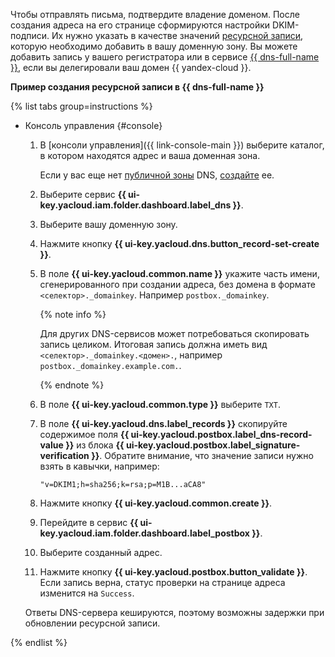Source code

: Чтобы отправлять письма, подтвердите владение доменом. После создания адреса на его странице сформируются настройки DKIM-подписи. Их нужно указать в качестве значений [ресурсной записи](../../glossary/dns#dns-server), которую необходимо добавить в вашу доменную зону. Вы можете добавить запись у вашего регистратора или в сервисе [{{ dns-full-name }}](../../dns/), если вы делегировали ваш домен {{ yandex-cloud }}.

**Пример создания ресурсной записи в {{ dns-full-name }}**

{% list tabs group=instructions %}

- Консоль управления {#console}

    1. В [консоли управления]({{ link-console-main }}) выберите каталог, в котором находятся адрес и ваша доменная зона.

        Если у вас еще нет [публичной зоны](../../dns/concepts/dns-zone.md#public-zones) DNS, [создайте](../../dns/operations/zone-create-public.md) ее.
    1. Выберите сервис **{{ ui-key.yacloud.iam.folder.dashboard.label_dns }}**.
    1. Выберите вашу доменную зону.
    1. Нажмите кнопку **{{ ui-key.yacloud.dns.button_record-set-create }}**.
    1. В поле **{{ ui-key.yacloud.common.name }}** укажите часть имени, сгенерированного при создании адреса, без домена в формате `<селектор>._domainkey`. Например `postbox._domainkey`.

        {% note info %}

        Для других DNS-сервисов может потребоваться скопировать запись целиком. Итоговая запись должна иметь вид `<селектор>._domainkey.<домен>.`, например `postbox._domainkey.example.com.`.

        {% endnote %}

    1. В поле **{{ ui-key.yacloud.common.type }}** выберите `TXT`.
    1. В поле **{{ ui-key.yacloud.dns.label_records }}** скопируйте содержимое поля **{{ ui-key.yacloud.postbox.label_dns-record-value }}** из блока **{{ ui-key.yacloud.postbox.label_signature-verification }}**. Обратите внимание, что значение записи нужно взять в кавычки, например:

        ```text
        "v=DKIM1;h=sha256;k=rsa;p=M1B...aCA8"
        ```

    1. Нажмите кнопку **{{ ui-key.yacloud.common.create }}**.
    1. Перейдите в сервис **{{ ui-key.yacloud.iam.folder.dashboard.label_postbox }}**.
    1. Выберите созданный адрес.
    1. Нажмите кнопку **{{ ui-key.yacloud.postbox.button_validate }}**. Если запись верна, статус проверки на странице адреса изменится на `Success`.

    Ответы DNS-сервера кешируются, поэтому возможны задержки при обновлении ресурсной записи.

{% endlist %}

□ □ □ □ □ □ □

## PROMPT:
Above are records with pictures; repeat the records exactly and leave the pictures out.

## PROBLEM SOLUTION:
Source code

: Чтобы отправлять письма, подтвердите владение доменом. После создания адреса на его странице сформируются настройки DKIM-подписи. Их нужно указать в качестве значений [ресурсной записи](../../glossary/dns#dns-server), которую необходимо добавить в вашу доменную зону. Вы можете добавить запись у вашего регистратора или в сервисе [{{ dns-full-name }}](../../dns/), если вы делегировали ваш домен {{ yandex-cloud }}.

**Пример создания ресурсной записи в {{ dns-full-name }}**

{% list tabs group=instructions %}

- Консоль управления {#console}

    1. В [консоли управления]({{ link-console-main }}) выберите каталог, в котором находятся адрес и ваша доменная зона.

        Если у вас еще нет [публичной зоны](../../dns/concepts/dns-zone.md#public-zones) DNS, [создайте](../../dns/operations/zone-create-public.md) ее.
    1. Выберите сервис **{{ ui-key.yacloud.iam.folder.dashboard.label_dns }}**.
    1. Выберите вашу доменную зону.
    1. Нажмите кнопку **{{ ui-key.yacloud.dns.button_record-set-create }}**.
    1. В поле **{{ ui-key.yacloud.common.name }}** укажите часть имени, сгенерированного при создании адреса, без домена в формате `<селектор>._domainkey`. Например `postbox._domainkey`.

        {% note info %}

        Для других DNS-сервисов может потребоваться скопировать запись целиком. Итоговая запись должна иметь вид `<селектор>._domainkey.<домен>.`, например `postbox._domainkey.example.com.`.

        {% endnote %}

    1. В поле **{{ ui-key.yacloud.common.type }}** выберите `TXT`.
    1. В поле **{{ ui-key.yacloud.dns.label_records }}** скопируйте содержимое поля **{{ ui-key.yacloud.postbox.label_dns-record-value }}** из блока **{{ ui-key.yacloud.postbox.label_signature-verification }}**. Обратите внимание, что значение записи нужно взять в кавычки, например:

        ```text
        "v=DKIM1;h=sha256;k=rsa;p=M1B...aCA8"
        ```

    1. Нажмите кнопку **{{ ui-key.yacloud.common.create }}**.
    1. Перейдите в сервис **{{ ui-key.yacloud.iam.folder.dashboard.label_postbox }}**.
    1. Выберите созданный адрес.
    1. Нажмите кнопку **{{ ui-key.yacloud.postbox.button_validate }}**. Если запись верна, статус проверки на странице адреса изменится на `Success`.

    Ответы DNS-сервера кешируются, поэтому возможны задержки при обновлении ресурсной записи.

{% endlist %}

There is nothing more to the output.